● **GOAL OF THE EXERCISE**
Word for word, repeat the lines of the records from the first line up to and including the line that contains "action is \(U_a\).", passing over any pictures.

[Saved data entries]
# # # # #

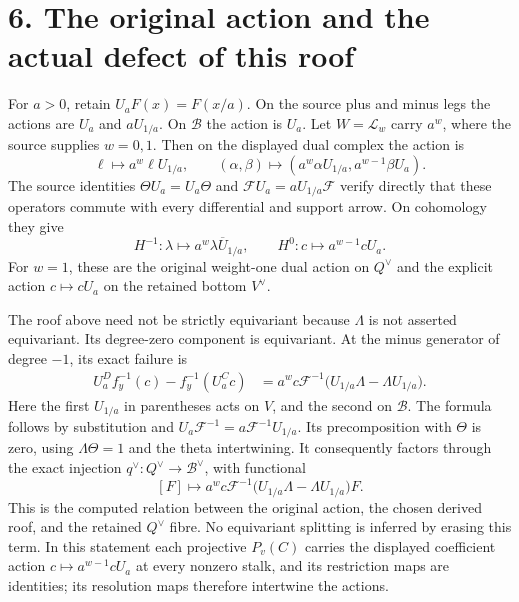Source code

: \documentclass[
  11pt,
]{article}
\begin{document}
\section{6. The original action and the actual defect of this
roof}\label{the-original-action-and-the-actual-defect-of-this-roof}

For \(a>0\), retain \(U_aF(x)=F(x/a)\). On the source plus and minus
legs the actions are \(U_a\) and \(aU_{1/a}\). On \(\mathscr B\) the
action is \(U_a\). Let \(W=\mathcal L_w\) carry \(a^w\), where the
source supplies \(w=0,1\). Then on the displayed dual complex the action
is \[
\ell\longmapsto a^w\ell U_{1/a},
\qquad
(\alpha,\beta)\longmapsto
(a^w\alpha U_{1/a},a^{w-1}\beta U_a).
\] The source identities \(\Theta U_a=U_a\Theta\) and
\(\mathcal F U_a=aU_{1/a}\mathcal F\) verify directly that these
operators commute with every differential and support arrow. On
cohomology they give \[
H^{-1}:\lambda\longmapsto a^w\lambda\overline U_{1/a},
\qquad
H^0:c\longmapsto a^{w-1}cU_a.
\] For \(w=1\), these are the original weight-one dual action on
\(Q^\vee\) and the explicit action \(c\mapsto cU_a\) on the retained
bottom \(V^\vee\).

The roof above need not be strictly equivariant because \(\Lambda\) is
not asserted equivariant. Its degree-zero component is equivariant. At
the minus generator of degree \(-1\), its exact failure is \[
\begin{aligned}
U_a^{D}f_y^{-1}(c)-f_y^{-1}(U_a^{C}c)
&=a^w c\mathcal F^{-1}
\bigl(U_{1/a}\Lambda-\Lambda U_{1/a}\bigr).
\end{aligned}
\] Here the first \(U_{1/a}\) in parentheses acts on \(V\), and the
second on \(\mathscr B\). The formula follows by substitution and
\(U_a\mathcal F^{-1}=a\mathcal F^{-1}U_{1/a}\). Its precomposition with
\(\Theta\) is zero, using \(\Lambda\Theta=1\) and the theta
intertwining. It consequently factors through the exact injection
\(q^\vee:Q^\vee\to\mathscr B^\vee\), with functional \[
[F]\longmapsto a^w c\mathcal F^{-1}
\bigl(U_{1/a}\Lambda-\Lambda U_{1/a}\bigr)F.
\] This is the computed relation between the original action, the chosen
derived roof, and the retained \(Q^\vee\) fibre. No equivariant
splitting is inferred by erasing this term. In this statement each
projective \(P_v(C)\) carries the displayed coefficient action
\(c\mapsto a^{w-1}cU_a\) at every nonzero stalk, and its restriction
maps are identities; its resolution maps therefore intertwine the
actions.
\end{document}
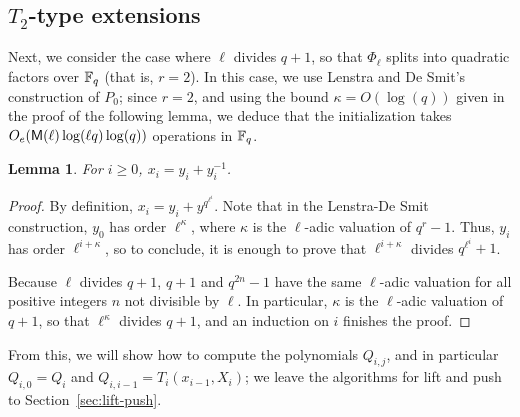 \documentclass{sig-alternate}
\newtheorem{lemma}[definition]{Lemma}
\begin{document}

\subsection{$T_2$-type extensions}
\label{ssec:T2}

Next, we consider the case where $\ell$ divides $q+1$, so that
$\Phi_\ell$ splits into quadratic factors over $\mathbb{F}_q$ (that is,
$r=2$). In this case, we use Lenstra and De Smit's construction of
$P_0$; since $r=2$, and using the bound $\kappa=O(\log(q))$ given in
the proof of the following lemma, we deduce that the initialization
takes $O_e(\mathsf{M}(\ell)\log(\ell q)\log(q))$ operations in $\mathbb{F}_q$.

\begin{lemma}
  \label{th:T2-norm}
  For $i \ge 0$, $x_i = y_i +y_i^{-1}$.
\end{lemma}
\begin{proof}
  By definition, $x_i=y_i+y^{q^{\ell^i}}$. Note that in the Lenstra-De
  Smit construction, $y_0$ has order $\ell^{\kappa}$, where $\kappa$
  is the $\ell$-adic valuation of $q^r-1$. Thus, $y_i$ has order
  $\ell^{i+\kappa}$, so to conclude, it is enough to prove that
  $\ell^{i+\kappa}$ divides $q^{\ell^i}+1$.

  Because $\ell$ divides $q+1$, $q+1$ and $q^{2n}-1$ have the same
  $\ell$-adic valuation for all positive integers $n$ not divisible by
  $\ell$. In particular, $\kappa$ is the $\ell$-adic valuation of
  $q+1$, so that $\ell^\kappa$ divides $q+1$, and an induction on $i$
  finishes the proof.
\end{proof}

From this, we will show how to compute the polynomials $Q_{i,j}$, and
in particular $Q_{i,0}=Q_i$ and $Q_{i,i-1}=T_i(x_{i-1},X_i)$; we leave
the algorithms for lift and push to Section~\ref{sec:lift-push}.
\end{document}
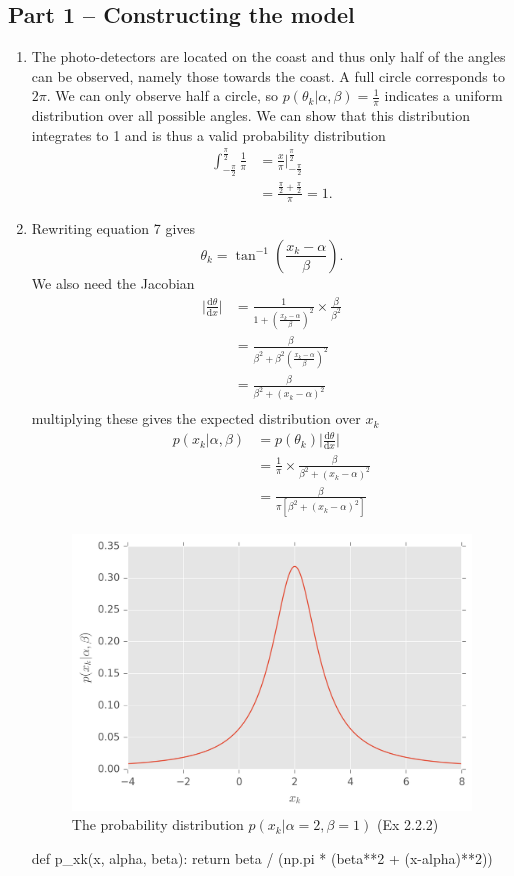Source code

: \documentclass{article}
\begin{document}
\subsection*{Part 1 -- Constructing the model}
\begin{enumerate}
\item 
The photo-detectors are located on the coast and thus only half of the angles can be observed, namely those towards the coast. A full circle corresponds to $2\pi$. We can only observe half a circle, so $p(\theta_k|\alpha, \beta) = \frac{1}{\pi}$ indicates a uniform distribution over all possible angles. We can show that this distribution integrates to 1 and is thus a valid probability distribution
\begin{align*}
\int_{-\frac{\pi}{2}}^{\frac{\pi}{2}}\frac{1}{\pi} &= \frac{x}{\pi}\Big|_{-\frac{\pi}{2}}^{\frac{\pi}{2}} \\
&= \frac{\frac{\pi}{2} + \frac{\pi}{2}}{\pi} = 1.
\end{align*}
\item 
Rewriting equation 7 gives
$$
\theta_k = \tan^{-1}(\frac{x_k - \alpha}{\beta}).
$$
We also need the Jacobian
\begin{align*}
\big|\frac{\text{d}\theta}{\text{d}x}\big| &= \frac{1}{1+(\frac{x_k - \alpha}{\beta})^2} \times \frac{\beta}{\beta^2} \\
&= \frac{\beta}{\beta^2+\beta^2(\frac{x_k - \alpha}{\beta})^2} \\
&= \frac{\beta}{\beta^2+(x_k - \alpha)^2} \\
\end{align*}
multiplying these gives the expected distribution over $x_k$
\begin{align*}
p(x_k | \alpha, \beta) &= p(\theta_k)\bigg|\frac{\text{d}\theta}{\text{d}x}\bigg| \\
&= \frac{1}{\pi} \times \frac{\beta}{\beta^2+(x_k - \alpha)^2} \\
&= \frac{\beta}{\pi[\beta^2+(x_k - \alpha)^2]}
\end{align*}
\begin{figure}[H]
\centering
\includegraphics[width=.6\textwidth]{images/prob_xk.png}
\caption{The probability distribution $p(x_k | \alpha=2, \beta=1)$ (Ex 2.2.2)}
\end{figure}
\begin{python}
def p_xk(x, alpha, beta):
    return beta / (np.pi * (beta**2 + (x-alpha)**2))


\end{python}
\end{enumerate}
\end{document}
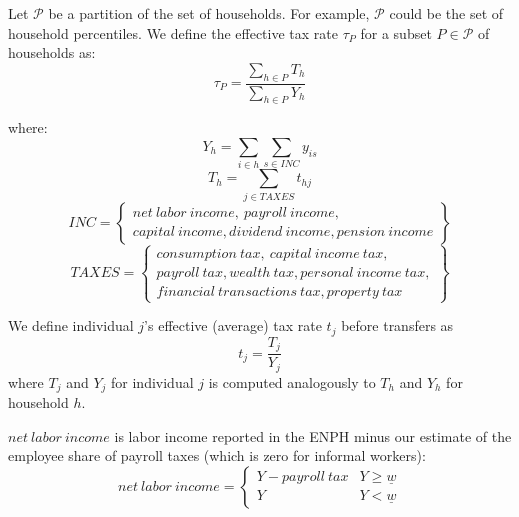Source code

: \documentclass[12pt]{article}
\begin{document}
Let $\mathcal{P}$ be a partition of the set of households.
For example, $\mathcal{P}$ could be the set of household percentiles.
We define the effective tax rate $\tau_P$
for a subset $P\in\mathcal{P}$ of households as:
\begin{equation}
  \tau_P = \frac{\sum_{h\in P}T_{h}} {\sum_{h\in P}Y_h}
\end{equation}
\iffalse [[JEFF: Verify: is that even what we do?
    I (Jeff) thought we compute an average of ratios,
    not a ratio of averages.]]
\fi
where:
\begin{equation}
Y_h = \sum_{i\in h}\sum_{s\in INC}y_{is}
\end{equation}
\begin{equation}
T_h = \sum_{j\in TAXES}t_{hj}
\end{equation}
\begin{equation}
  INC = \left\{ \begin{array}{cc}
    net\ labor\ income,\ payroll\ income, \\
    capital\ income, dividend\ income, pension\ income
  \end{array} \right\}
\end{equation}
\begin{equation}
  TAXES = \left\{ \begin{array}{cc}
    consumption\ tax,\ capital\ income\ tax,          \\
    payroll\ tax, wealth\ tax, personal\ income\ tax, \\
    financial\  transactions\ tax, property\ tax
  \end{array} \right\}
\end{equation}

\iffalse
    [[ PITFALL (DONE):
        It's unfortunate to have to specify ``tax'' and ``income''
        after each of the terms in the preceding two equations,
        but otherwise they are confusible --
        e.g. ``personal could be personal income or a tax on it;
        ``labor'' and ``payroll''
        could be income or taxes on that income; etc. ]]
\fi

We define
individual $j$'s effective (average) tax rate $t_j$ before transfers as
\begin{equation}
  t_j=\frac
  {T_j}
  {Y_j}
\end{equation}
where $T_j$ and $Y_j$ for individual $j$ is computed analogously to
$T_h$ and $Y_h$ for household $h$.

$net\ labor\ income$ is labor income reported in the ENPH
minus our estimate of the employee share of payroll taxes
(which is zero for informal workers):
\begin{equation}
net\ labor\ income =
  \begin{cases}
	Y - payroll\ tax & Y \geq \underline{w} \\
	Y &  Y < \underline{w}
  \end{cases}
\end{equation}
\end{document}
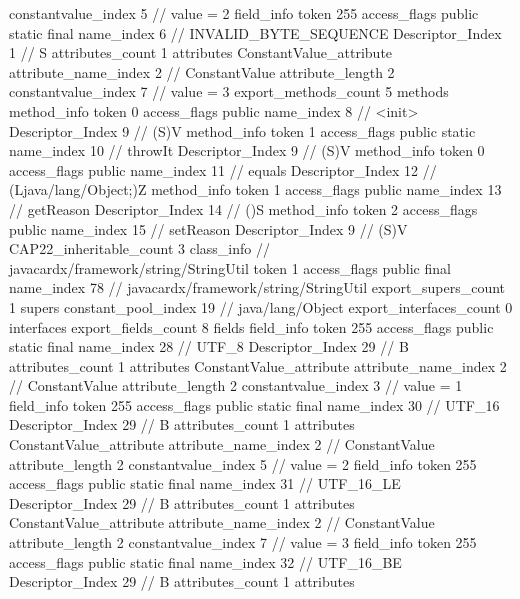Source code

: {{{{{{{					constantvalue_index	5		// value = 2
				}
				}
			}
			field_info {
				token	255
				access_flags	public static final
				name_index	6		// INVALID_BYTE_SEQUENCE
				Descriptor_Index	1		// S
				attributes_count	1
				attributes {
				ConstantValue_attribute {
					attribute_name_index	2		// ConstantValue
					attribute_length	2
					constantvalue_index	7		// value = 3
				}
				}
			}
			}
			export_methods_count	5
			methods {
				method_info {
					token	0
					access_flags	public
					name_index	8		// <init>
					Descriptor_Index	9		// (S)V
				}
				method_info {
					token	1
					access_flags	public static
					name_index	10		// throwIt
					Descriptor_Index	9		// (S)V
				}
				method_info {
					token	0
					access_flags	public
					name_index	11		// equals
					Descriptor_Index	12		// (Ljava/lang/Object;)Z
				}
				method_info {
					token	1
					access_flags	public
					name_index	13		// getReason
					Descriptor_Index	14		// ()S
				}
				method_info {
					token	2
					access_flags	public
					name_index	15		// setReason
					Descriptor_Index	9		// (S)V
				}
			}
			CAP22_inheritable_count	3
		}
		class_info {		// javacardx/framework/string/StringUtil
			token	1
			access_flags	public final
			name_index	78		// javacardx/framework/string/StringUtil
			export_supers_count	1
			supers {
				constant_pool_index	19		// java/lang/Object
			}
			export_interfaces_count	0
			interfaces {
			}
			export_fields_count	8
			fields {
			field_info {
				token	255
				access_flags	public static final
				name_index	28		// UTF_8
				Descriptor_Index	29		// B
				attributes_count	1
				attributes {
				ConstantValue_attribute {
					attribute_name_index	2		// ConstantValue
					attribute_length	2
					constantvalue_index	3		// value = 1
				}
				}
			}
			field_info {
				token	255
				access_flags	public static final
				name_index	30		// UTF_16
				Descriptor_Index	29		// B
				attributes_count	1
				attributes {
				ConstantValue_attribute {
					attribute_name_index	2		// ConstantValue
					attribute_length	2
					constantvalue_index	5		// value = 2
				}
				}
			}
			field_info {
				token	255
				access_flags	public static final
				name_index	31		// UTF_16_LE
				Descriptor_Index	29		// B
				attributes_count	1
				attributes {
				ConstantValue_attribute {
					attribute_name_index	2		// ConstantValue
					attribute_length	2
					constantvalue_index	7		// value = 3
				}
				}
			}
			field_info {
				token	255
				access_flags	public static final
				name_index	32		// UTF_16_BE
				Descriptor_Index	29		// B
				attributes_count	1
				attributes {
}}}}}}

# # # # #

● **SOLUTION TO THE PROBLEM**
Source code

: \documentclass[
  11pt,
]{article}
\begin{document}
\section{6. The original action and the actual defect of this
roof}\label{the-original-action-and-the-actual-defect-of-this-roof}

For \(a>0\), retain \(U_aF(x)=F(x/a)\). On the source plus and minus
legs the actions are \(U_a\) and \(aU_{1/a}\). On \(\mathscr B\) the
action is \(U_a\). Let \(W=\mathcal L_w\) carry \(a^w\), where the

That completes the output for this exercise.